**Data extracts**
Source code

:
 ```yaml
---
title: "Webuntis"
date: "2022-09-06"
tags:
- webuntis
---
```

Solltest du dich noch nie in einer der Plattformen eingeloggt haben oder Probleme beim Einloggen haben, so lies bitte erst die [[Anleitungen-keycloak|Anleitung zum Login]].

**What the exercise asks**
Output the entire listing exactly, including each line.

**Result of this exercise**
Source code

:
 ```yaml
---
title: "Webuntis"
date: "2022-09-06"
tags:
- webuntis
---
```

Solltest du dich noch nie in einer der Plattformen eingeloggt haben oder Probleme beim Einloggen haben, so lies bitte erst die [[Anleitungen-keycloak|Anleitung zum Login]].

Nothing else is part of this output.